Stored dataset items:
###

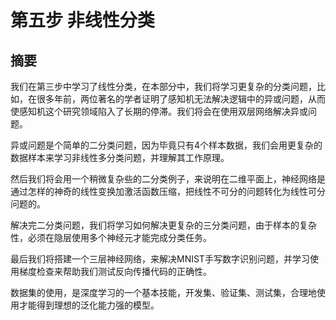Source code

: <!--Copyright © Microsoft Corporation. All rights reserved.
  适用于[License](https://github.com/Microsoft/ai-edu/blob/master/LICENSE.md)版权许可-->

# 第五步  非线性分类

## 摘要

我们在第三步中学习了线性分类，在本部分中，我们将学习更复杂的分类问题，比如，在很多年前，两位著名的学者证明了感知机无法解决逻辑中的异或问题，从而使感知机这个研究领域陷入了长期的停滞。我们将会在使用双层网络解决异或问题。

异或问题是个简单的二分类问题，因为毕竟只有4个样本数据，我们会用更复杂的数据样本来学习非线性多分类问题，并理解其工作原理。

然后我们将会用一个稍微复杂些的二分类例子，来说明在二维平面上，神经网络是通过怎样的神奇的线性变换加激活函数压缩，把线性不可分的问题转化为线性可分问题的。

解决完二分类问题，我们将学习如何解决更复杂的三分类问题，由于样本的复杂性，必须在隐层使用多个神经元才能完成分类任务。

最后我们将搭建一个三层神经网络，来解决MNIST手写数字识别问题，并学习使用梯度检查来帮助我们测试反向传播代码的正确性。

数据集的使用，是深度学习的一个基本技能，开发集、验证集、测试集，合理地使用才能得到理想的泛化能力强的模型。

###

### What you will do:
Reply with the number of lines in the entries that hold the word "Microsoft", and add no other words.

### Completed task:
2